Legal fight over teacher tenure continues

The legal fight over job protections for New York teachers is continuing, as the lawyers for the parent plaintiffs have filed a formal rebuttal to teachers unions’ requests to dismiss the lawsuit altogether.

Davids v. New York, a consolidated lawsuit filed on behalf of public school students from New York City, Albany, and Rochester, is challenging three job protections for teachers: the amount of time before teachers are eligible for tenure, the dismissal process, and the seniority rights of veteran educators during layoffs. Those protections, according to the plaintiffs, are leaving ineffective teachers in the classroom and limiting students’ achievement as a result.

The city and state teachers unions disagree, and already filed motions asking the judge to dismiss the case. Now, the law firm representing the parents has shot back.

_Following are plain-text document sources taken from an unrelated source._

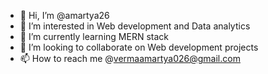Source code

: - 👋 Hi, I’m @amartya26
- 👀 I’m interested in Web development and Data analytics
- 🌱 I’m currently learning MERN stack
- 💞️ I’m looking to collaborate on Web development projects
- 📫 How to reach me @vermaamartya026@gmail.com

<!---
amartya26/amartya26 is a ✨ special ✨ repository because its `README.md` (this file) appears on your GitHub profile.
You can click the Preview link to take a look at your changes.
--->
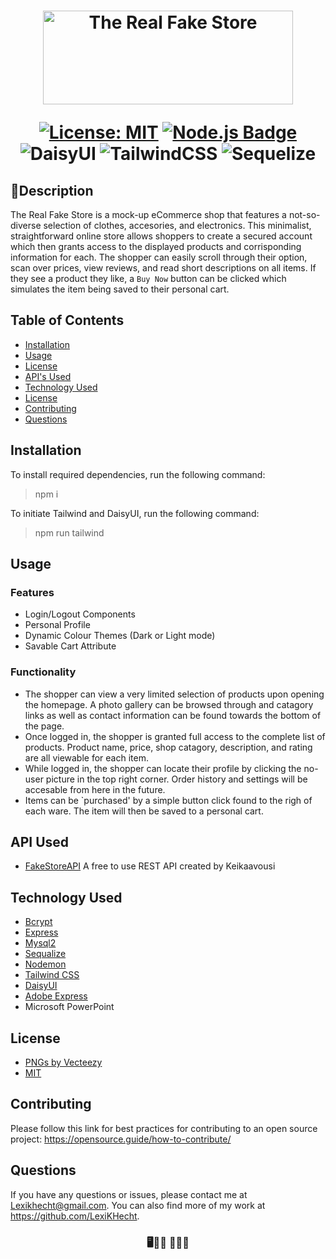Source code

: <h1 align="center">
<img
		width="400"
  height="150"
		alt="The Real Fake Store"
		src="https://github.com/LexiKHecht/Fake-store/assets/145725343/23fd48b2-1827-4f86-b653-d410a8f5cfe8">
  
  [![License: MIT](https://img.shields.io/badge/License-MIT-green.svg)](https://opensource.org/licenses/MIT)
  [![Node.js Badge](https://img.shields.io/badge/Node.js-393?logo=nodedotjs&logoColor=fff&style=flat)](https://nodejs.org/en) 
  ![DaisyUI](https://img.shields.io/badge/daisyui-5A0EF8?style=flat&logo=daisyui&logoColor=white)
  ![TailwindCSS](https://img.shields.io/badge/tailwindcss-%2338B2AC.svg?style=flat&logo=tailwind-css&logoColor=white)
  ![Sequelize](https://img.shields.io/badge/Sequelize-52B0E7?style=flat&logo=Sequelize&logoColor=white)
</h1>

  ## 🏬Description
The Real Fake Store is a mock-up eCommerce shop that features a not-so-diverse selection of clothes, accesories, and electronics. This minimalist, straightforward online store allows shoppers to create a secured account which then grants access to the displayed products and corrisponding information for each. The shopper can easily scroll through their option, scan over prices, view reviews, and read short descriptions on all items. If they see a product they like, a `Buy Now` button can be clicked which simulates the item being saved to their personal cart.
    
  ## Table of Contents
  * [Installation](#installation)
  * [Usage](#usage)
  * [License](#license)
  * [API's Used](#api-used)
  * [Technology Used](#technology-used)
  * [License](#license)
  * [Contributing](#contributing)
  * [Questions](#questions)

## Installation

  To install required dependencies, run the following command:
  > npm i

  To initiate Tailwind and DaisyUI, run the following command:
  > npm run tailwind

 ## Usage
### Features
- Login/Logout Components
- Personal Profile
- Dynamic Colour Themes (Dark or Light mode)
- Savable Cart Attribute

### Functionality
- The shopper can view a very limited selection of products upon opening the homepage. A photo gallery can be browsed through and catagory links as well as contact information can be found towards the bottom of the page.
- Once logged in, the shopper is granted full access to the complete list of products. Product name, price, shop catagory, description, and rating are all viewable for each item.
- While logged in, the shopper can locate their profile by clicking the no-user picture in the top right corner. Order history and settings will be accesable from here in the future. 
- Items can be `purchased' by a simple button click found to the righ of each ware. The item will then be saved to a personal cart. 

## API Used

- [FakeStoreAPI](https://fakestoreapi.com/) A free to use REST API created by Keikaavousi

## Technology Used
- [Bcrypt](https://jquery.com/)
- [Express](https://expressjs.com/)
- [Mysql2](https://www.npmjs.com/package/mysql2)
- [Sequalize](https://sequelize.org/)
- [Nodemon](https://nodemon.io/)
- [Tailwind CSS](https://tailwindcss.com/)
- [DaisyUI](https://daisyui.com/)
- [Adobe Express](https://new.express.adobe.com/)
- Microsoft PowerPoint

## License
- [PNGs by Vecteezy](https://www.vecteezy.com)
- [MIT](https://opensource.org/license/mit/)

## Contributing
  Please follow this link for best practices for contributing to an open source project:
  https://opensource.guide/how-to-contribute/

  ## Questions
 If you have any questions or issues, please contact me at Lexikhecht@gmail.com. You can also find more of my work at https://github.com/LexiKHecht.
 
<h3 align="center">
  🖥️💍👚 🛒🏃💨
</h3>
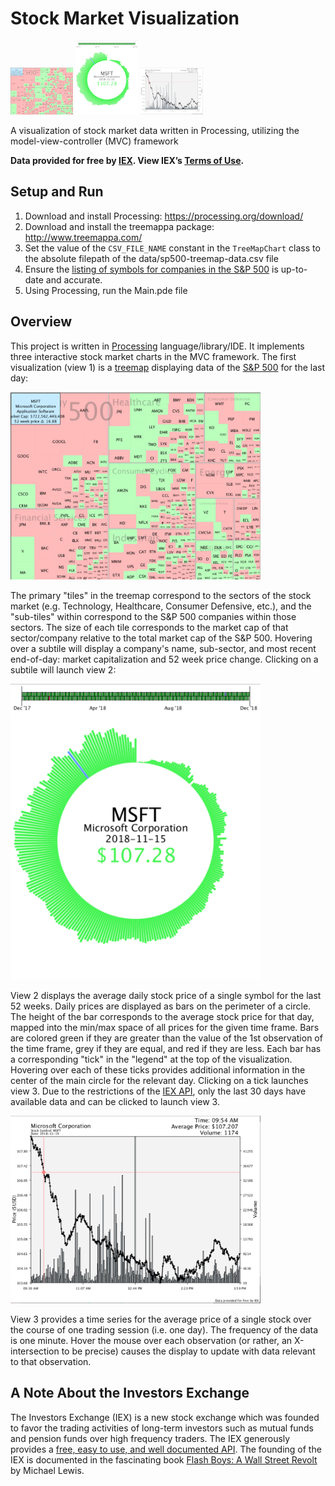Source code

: # Stock Market Visualization
<p float="left">
  <img src="images/view1_treemap_small.png" width="100" />
  <img src="images/view2_radial_last_52_weeks_daily_close_timeseries_small.png" width="100" /> 
  <img src="images/view3_line_and_bar_day_timeseries_small.png" width="100" /> 
</p>


A visualization of stock market data written in Processing, utilizing the model-view-controller (MVC) framework

<strong>Data provided for free by <a href="https://iextrading.com/developer">IEX</a>. View IEX’s <a href="https://iextrading.com/api-exhibit-a/">Terms of Use</a>.</strong>

## Setup and Run

1. Download and install Processing: https://processing.org/download/  
2. Download and install the treemappa package:  http://www.treemappa.com/  
3. Set the value of the `CSV_FILE_NAME` constant in the `TreeMapChart` class to the absolute filepath of the data/sp500-treemap-data.csv file  
4. Ensure the <a href="Main/data/sp-500-symbols.txt">listing of symbols for companies in the S&P 500</a> is up-to-date and accurate.
4. Using Processing, run the Main.pde file  

## Overview

This project is written in <a href="https://processing.org/">Processing</a> language/library/IDE.  It implements three interactive stock market charts in the MVC framework.  The first visualization (view 1) is a <a href="https://en.wikipedia.org/wiki/Treemapping">treemap</a> displaying data of the <a href="https://en.wikipedia.org/wiki/S%26P_500_Index">S&P 500</a> for the last day:

<p float="left">
	<img src="images/view1_treemap_large.png" width="400" />
</p>

The primary "tiles" in the treemap correspond to the sectors of the stock market (e.g. Technology, Healthcare, Consumer Defensive, etc.), and the "sub-tiles" within correspond to the S&P 500 companies within those sectors.  The size of each tile corresponds to the market cap of that sector/company relative to the total market cap of the S&P 500.  Hovering over a subtile will display a company's name, sub-sector, and most recent end-of-day: market capitalization and 52 week price change.  Clicking on a subtile will launch view 2:

<p float="left">
	<img src="images/view2_radial_last_52_weeks_daily_close_timeseries_large.png" width="400" />
</p>

View 2 displays the average daily stock price of a single symbol for the last 52 weeks. Daily prices are displayed as bars on the perimeter of a circle.  The height of the bar corresponds to the average stock price for that day, mapped into the min/max space of all prices for the given time frame.  Bars are colored green if they are greater than the value of the 1st observation of the time frame, grey if they are equal, and red if they are less. Each bar has a corresponding "tick" in the "legend" at the top of the visualization. Hovering over each of these ticks provides additional information in the center of the main circle for the relevant day.  Clicking on a tick launches view 3.  Due to the restrictions of the <a href="https://iextrading.com/developer">IEX API</a>, only the last 30 days have available data and can be clicked to launch view 3.

<p float="left">
	<img src="images/view3_line_and_bar_day_timeseries_large.png" width="400" />
</p>

View 3 provides a time series for the average price of a single stock over the course of one trading session (i.e. one day).  The frequency of the data is one minute.  Hover the mouse over each observation (or rather, an X-intersection to be precise) causes the display to update with data relevant to that observation.

## A Note About the Investors Exchange

The Investors Exchange (IEX) is a new stock exchange which was founded to favor the trading activities of  long-term investors such as mutual funds and pension funds over high frequency traders. The IEX generously provides a <a href="https://iextrading.com/developer/">free, easy to use, and well documented API</a>. The founding of the IEX is documented in the fascinating book <a href="https://www.amazon.com/Flash-Boys-Wall-Street-Revolt/dp/0393351599">Flash Boys: A Wall Street Revolt</a> by Michael Lewis.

In their motions, the unions claimed that the parent plaintiffs lacked standing to file the lawsuit. They say the changes the Davids lawsuit is seeking are outsized responses to unspecified harm allegedly done by a single teacher to one student, since only one plaintiff claimed that their child had personally been harmed by ineffective teaching.

In the response filed late Friday, the plaintiffs, some of whom are being backed by the Partnership for Educational Justice, argued that all they need to establish is that their children were deprived of a “sound basic” education and that the state’s policies are to blame. The plaintiffs’ lawyers also argue that the courts are the appropriate venue to argue the merits of tenure, teacher discipline, and seniority benefits, though the unions say they should be decided by state lawmakers.

Davids v. New York is the consolidation of two court cases, Wright v. New York, which was supported by television anchor-turned education advocate and Partnership for Educational Justice founder Campbell Brown, and the Davids v. New York case, filed by Mona Davids, a public school parent and education advocate.

A hearing in the case is scheduled for January. You can read the entire motion here.

Correction: An earlier version of this story identified the consolidated case as Wright v. New York.  The case is titled Davids v. New York.